When Sascha was young, his mother was his primary coach while his father was focused on coaching his brother. He has said, "I think I have pretty good technique, which my mum did at a young age, so credit to her for that. My backhand, in particular, is 100% down to my mum.” While his mother had a more relaxed teaching style, his father "had a very Soviet way of doing physical training sessions" that involved doing timed drills for fixed numbers of repetitions. Sascha's coaches aimed for him to have a riskier, aggressive playing style built around hitting the ball with pace and finishing points quickly. This was a big contrast from how he played around age 12 when his style centered around being an "unbelievable fighter" from the baseline in part because he was too slow to go to the net. Initially, Sascha struggled to change his playing style. He "made a lot of errors" and lost to opponents who excelled at keeping points alive. However, his father stuck with this strategy, saying, "We must practice fast tennis, aggressive tennis. If you lose today it’s no big deal. You must think about the future.

Zverev is a former world No. 1 junior. He entered his first event on the International Tennis Federation (ITF) junior circuit in early 2011 when he was 13. Near the beginning of 2012, Zverev won his first ITF title at the Fujairah Junior Championships, a low-level Grade 4 tournament in the United Arab Emirates. He would pick up a lower level Grade 5 title at the Oman International Junior 2 a few weeks later, which led him to begin competing in higher-level events shortly before his 15th birthday. He did not have much success at tournaments that were Grade 2 and above until the following year when he reached back-to-back doubles finals with Spencer Papa at the Grade A Copa Gerdau and the Grade 1 USTA International Spring Championships.

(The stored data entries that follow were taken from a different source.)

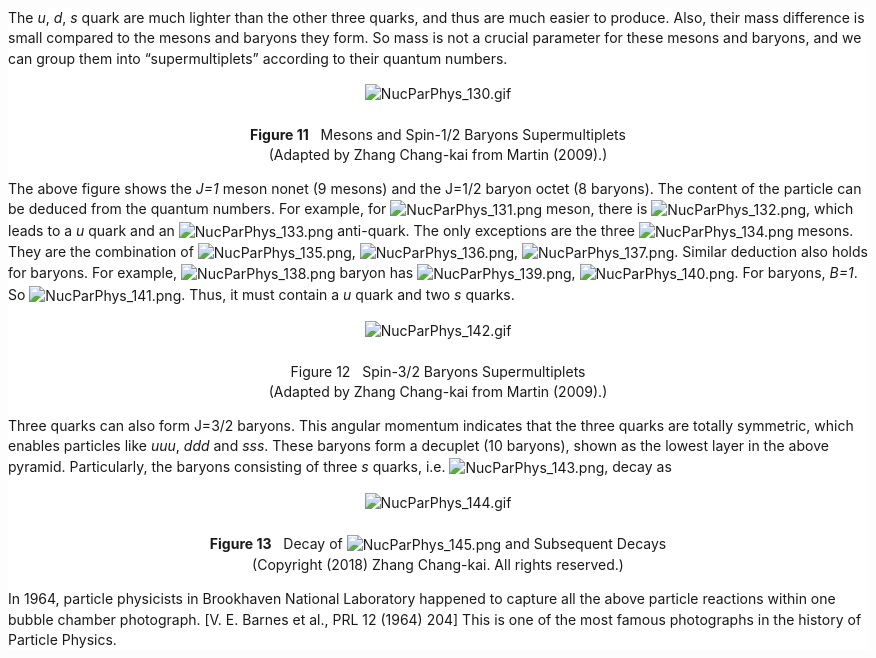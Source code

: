 
<p class="Text">
 The <span><em>u</em></span>, <span><em>d</em></span>, <span><em>s</em></span> quark are much lighter than the other three quarks, and thus are much easier to produce. Also, their mass difference is small compared to the mesons and baryons they form. So mass is not a crucial parameter for these mesons and baryons, and we can group them into &ldquo;supermultiplets&rdquo; according to their quantum numbers.
</p>



<p class='Figure' style='text-align: center;'>
 <span class="InputInline"><span><img src="{{ site.url }}/assets/HTMLFiles/NucParPhys_130.gif" alt="NucParPhys_130.gif" width="584" height="293" style="vertical-align:middle" /></span></span><br /><br /><span style='font-weight: bold;'>Figure </span><span style='font-weight: bold;'>11</span>&nbsp;&nbsp;&nbsp;Mesons and Spin-1/2 Baryons Supermultiplets<br />(Adapted by Zhang Chang-kai from Martin (2009).)
</p>



<p class="Text">
 The above figure shows the <span><em>J</em><em>=</em><em>1</em></span> meson nonet (9 mesons) and the <span><span>J=1/2</span></span> baryon octet (8 baryons). The content of the particle can be deduced from the quantum numbers. For example, for <span><span><img src="{{ site.url }}/assets/HTMLFiles/NucParPhys_131.png" alt="NucParPhys_131.png" width="21" height="25" style="vertical-align:middle" /></span></span> meson, there is <span><span><img src="{{ site.url }}/assets/HTMLFiles/NucParPhys_132.png" alt="NucParPhys_132.png" width="145" height="25" style="vertical-align:middle" /></span></span>, which leads to a <span><em>u</em></span> quark and an <span><span><img src="{{ site.url }}/assets/HTMLFiles/NucParPhys_133.png" alt="NucParPhys_133.png" width="8" height="25" style="vertical-align:middle" /></span></span> anti-quark. The only exceptions are the three <span><span><img src="{{ site.url }}/assets/HTMLFiles/NucParPhys_134.png" alt="NucParPhys_134.png" width="102" height="25" style="vertical-align:middle" /></span></span> mesons. They are the combination of <span><span><img src="{{ site.url }}/assets/HTMLFiles/NucParPhys_135.png" alt="NucParPhys_135.png" width="22" height="25" style="vertical-align:middle" /></span></span>, <span><span><img src="{{ site.url }}/assets/HTMLFiles/NucParPhys_136.png" alt="NucParPhys_136.png" width="25" height="25" style="vertical-align:middle" /></span></span>, <span><span><img src="{{ site.url }}/assets/HTMLFiles/NucParPhys_137.png" alt="NucParPhys_137.png" width="16" height="25" style="vertical-align:middle" /></span></span>. Similar deduction also holds for baryons. For example, <span><span><img src="{{ site.url }}/assets/HTMLFiles/NucParPhys_138.png" alt="NucParPhys_138.png" width="20" height="25" style="vertical-align:middle" /></span></span> baryon has <span><span><img src="{{ site.url }}/assets/HTMLFiles/NucParPhys_139.png" alt="NucParPhys_139.png" width="62" height="25" style="vertical-align:middle" /></span></span>, <span><span><img src="{{ site.url }}/assets/HTMLFiles/NucParPhys_140.png" alt="NucParPhys_140.png" width="111" height="25" style="vertical-align:middle" /></span></span>. For baryons, <span><em>B</em><em>=</em><em>1</em></span>. So <span><span><img src="{{ site.url }}/assets/HTMLFiles/NucParPhys_141.png" alt="NucParPhys_141.png" width="52" height="25" style="vertical-align:middle" /></span></span>. Thus, it must contain a <span><em>u</em></span> quark and two <span><em>s</em></span> quarks.
</p>



<p class='Figure' style='text-align: center;'>
 <span class='InputInline' style='text-align: center;'><span><img src="{{ site.url }}/assets/HTMLFiles/NucParPhys_142.gif" alt="NucParPhys_142.gif" width="423" height="436" style="vertical-align:middle" /></span></span><br /><br />Figure 12&nbsp;&nbsp;&nbsp;Spin-3/2 Baryons Supermultiplets<br />(Adapted by Zhang Chang-kai from Martin (2009).)
</p>



<p class="Text">
 Three quarks can also form <span><span>J=3/2</span></span> baryons. This angular momentum indicates that the three quarks are totally symmetric, which enables particles like <span><em>u</em><em></em><em>u</em><em></em><em>u</em></span>, <span><em>d</em><em></em><em>d</em><em></em><em>d</em></span> and <span><em>s</em><em></em><em>s</em><em></em><em>s</em></span>. These baryons form a decuplet (10 baryons), shown as the lowest layer in the above pyramid. Particularly, the baryons consisting of three <span><em>s</em></span> quarks, i.e. <span><span><img src="{{ site.url }}/assets/HTMLFiles/NucParPhys_143.png" alt="NucParPhys_143.png" width="23" height="25" style="vertical-align:middle" /></span></span>, decay as
</p>



<p class='Figure' style='text-align: center;'>
 <span class="InputInline"><span><img src="{{ site.url }}/assets/HTMLFiles/NucParPhys_144.gif" alt="NucParPhys_144.gif" width="414" height="232" style="vertical-align:middle" /></span></span><br /><br /><span style='font-weight: bold;'>Figure </span><span style='font-weight: bold;'>13</span>&nbsp;&nbsp;&nbsp;Decay of <span><span><img src="{{ site.url }}/assets/HTMLFiles/NucParPhys_145.png" alt="NucParPhys_145.png" width="24" height="22" style="vertical-align:middle" /></span></span> and Subsequent Decays<br />(Copyright (2018) Zhang Chang-kai. All rights reserved.)
</p>



<p class="Text">
 In 1964, particle physicists in Brookhaven National Laboratory happened to capture all the above particle reactions within one bubble chamber photograph. [V. E. Barnes et al., PRL 12 (1964) 204] This is one of the most famous photographs in the history of Particle Physics.
</p>



<p class='Figure' style='text-align: center;'>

Zverev's early-season success in doubles proved to be the precursor of a major improvement in singles as well. During the European clay court season, he won his first Grade 1 title over Andrey Rublev at the Open International Junior de Beaulieu-sur-Mer. He followed up that performance with his first Grade A title at the Trofeo Bonfiglio a month later, becoming the youngest boys' singles champion in the tournament's history. He also finished runner-up at the 2013 French Open to Christian Garín. Zverev had some grass court success as well, finishing runner-up to Nick Kyrgios at the Junior International Roehampton. However, he needed to retire at Wimbledon due to a shoulder injury. Zverev came close to reaching another Grand Slam boys' singles final at the 2013 Junior US Open, but was defeated by the eventual champion Borna Ćorić in the semifinals. This success was enough for him to take over the No. 1 ranking in late October. Before the end of the season, Zverev also represented Germany in the Junior Fed Cup, leading them to a fourth-place finish. His last tournament of the year was the Grade A Orange Bowl, where he was defeated by Stefan Kozlov in the semifinals. As the top-ranked junior at the end of the season, he was named the ITF Junior World Champion, becoming the youngest boys' champion since Donald Young in 2005.

Zverev played just two tournaments in 2014, both in Australia in January. He won the singles events at both tournaments, the first of which came against Australian Omar Jasika at the Traralgon Junior International. At the Australian Open, he was able to defeat Kozlov, who was seeded second, to finish his junior career with a first Grand Slam title.


Zverev is the only active player outside of the Big Four with three Masters titles and he won the ATP Finals in 2018, making him the youngest winner at the year-end championship in a decade.